Los condenados del ‘rocanrol’
Lo sabemos todos pero conviene refrescarlo: existe toda una frondosa rama del rock español que lleva decenios en la obscuridad. Da lo mismo que propicie reuniones que, algunos años, resultaron más masivas que cualquier festival indie. En general, el heavy metal y, en menor medida, el rock urbano nacional, viven por debajo del radar mediático.
Sus intérpretes son víctimas de prejuicios más clasistas que estéticos. Aunque es cierto que históricamente han carecido de portavoces. El único que dominaba el juego de los medios era Ramoncín, que finalmente respondía a su agenda particular. Además, estos músicos (y sus seguidores) tienen el antipático prurito de atribuirse la categoría de rock en exclusividad. En su visión, el rock está además adornado de las virtudes de solidaridad y rebelión. Mariskal Romero, maestro de la demagogia, lo expresa con su habitual rotundidad: "Cuando el rock no es protesta ni es reivindicativo, lo llamamos pop".
La frase aparece en Mamá, quiero ser artista (Círculo Rojo Editorial), libro de Amado Storni que contiene unas cuarenta entrevistas, focalizadas en una crisis que comenzó con el siglo. Los interlocutores son músicos o periodistas de lo que Storni denomina "rocanrol", desde históricos tipo Julio Castejón (Asfalto) a recientes magos del mástil como Jorge Salán.
Storni centra sus cuestionarios en las discográficas, Internet y la SGAE. Puede sorprender que, a pesar del carácter revoltoso de los interrogados, casi todos se muestren favorables a la función de SGAE; lamentan los excesos imperiales de Teddy Bautista pero rescatan su labor esencial. Como idea novedosa, la de Johnny Cifuentes (Burning), que sugiere "traer a tres gestores finlandeses, que tienen fama de ser muy honrados, para recaudar y repartir".
El planteamiento de Storni evita otros puntos candentes del negocio: managers, promotores, locales, medios (aunque músicos veteranos lamentan aquí la ausencia de la payola, el dinero que garantizaba radiaciones en determinados programas o emisoras). De vez en cuando se escapan anécdotas sangrantes. Eugenio Muñoz, alías Uge, guitarrista de Extremoduro entre 1993 y 1995, recuerda los peculiares repartos de Robe Iniesta: "He tocado en Madrid y he cobrado 2.000 pesetas. Y la sala a reventar. En el siguiente bolo había veinte gramos de farla y allí no cobraba ni Dios".

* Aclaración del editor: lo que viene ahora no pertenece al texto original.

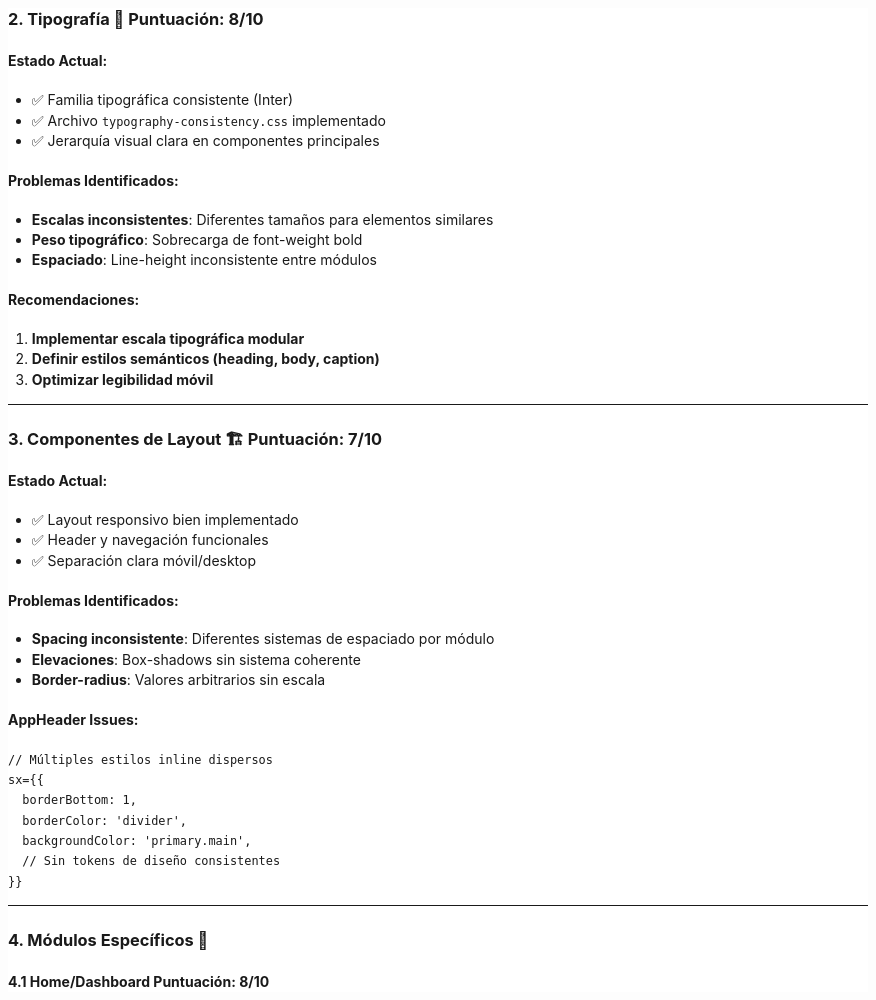 ### 2. **Tipografía** 📝 Puntuación: 8/10

#### **Estado Actual:**

- ✅ Familia tipográfica consistente (Inter)
- ✅ Archivo `typography-consistency.css` implementado
- ✅ Jerarquía visual clara en componentes principales

#### **Problemas Identificados:**

- **Escalas inconsistentes**: Diferentes tamaños para elementos similares
- **Peso tipográfico**: Sobrecarga de font-weight bold
- **Espaciado**: Line-height inconsistente entre módulos

#### **Recomendaciones:**

1. **Implementar escala tipográfica modular**
2. **Definir estilos semánticos (heading, body, caption)**
3. **Optimizar legibilidad móvil**

---

### 3. **Componentes de Layout** 🏗️ Puntuación: 7/10

#### **Estado Actual:**

- ✅ Layout responsivo bien implementado
- ✅ Header y navegación funcionales
- ✅ Separación clara móvil/desktop

#### **Problemas Identificados:**

- **Spacing inconsistente**: Diferentes sistemas de espaciado por módulo
- **Elevaciones**: Box-shadows sin sistema coherente
- **Border-radius**: Valores arbitrarios sin escala

#### **AppHeader Issues:**

```tsx
// Múltiples estilos inline dispersos
sx={{
  borderBottom: 1,
  borderColor: 'divider',
  backgroundColor: 'primary.main',
  // Sin tokens de diseño consistentes
}}
```

---

### 4. **Módulos Específicos** 🎯

#### **4.1 Home/Dashboard** Puntuación: 8/10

El heavy metal y el rock urbano viven por debajo del radar mediático
Los músicos, ya se sabe, practican el "perro no come perro". Son notables excepciones dos cantantes lenguaraces. Sherpa, miembro fundador de Barón Rojo, alardea de su bajo consumo cultural —"nunca tuve un duro para comprarme un disco y cuando lo tenía me compraba unos zapatos"— después de quejarse de las bajas ventas de sus discos autoeditados ("sacarlos me ha costado seis mil euros de mi bolsillo").
Otro exaltado es José Carlos Molina, de Ñu: "Ningún músico, de los más de sesenta que han pasado por Ñu, han dejado huella. No he aprendido nada de ninguno. Aquí el único que ha vivido de la música he sido yo; ni Barón Rojo ha vivido siempre de la música". Exige reciprocidad, ante la invasión de leyendas foráneas: "Tampoco acudo a los conciertos para ver a Iron Maiden o a Megadeth, a toda esa gente extranjera que vienen a llevarse la pasta. No voy a ir a hacer el gilipollas con todos los heavies VIP. ¡No hombre, no! Cuando me lleven a Inglaterra o Estados Unidos entonces iré a verlos".
Disculpen estas citas un poco extravagantes. Mamá, quiero ser artista muestra que los creadores del rock de pelos largos están tan desconcertados como el resto de los músicos. Piden respeto social para su profesión, proponen cuidar las ediciones físicas de sus discos, sugieren imitar el modelo francés de protección de los eventuales de la cultura. Mientras, siguen literalmente condenados al rock. A grabar discos que tal vez terminarán en números rojos, a buscar bolos. El Drogas, antes con Barricada y Txarrena, se sincera: "Si dejo de tocar tendría que vivir de lo que gana mi socia limpiando la piscina del barrio".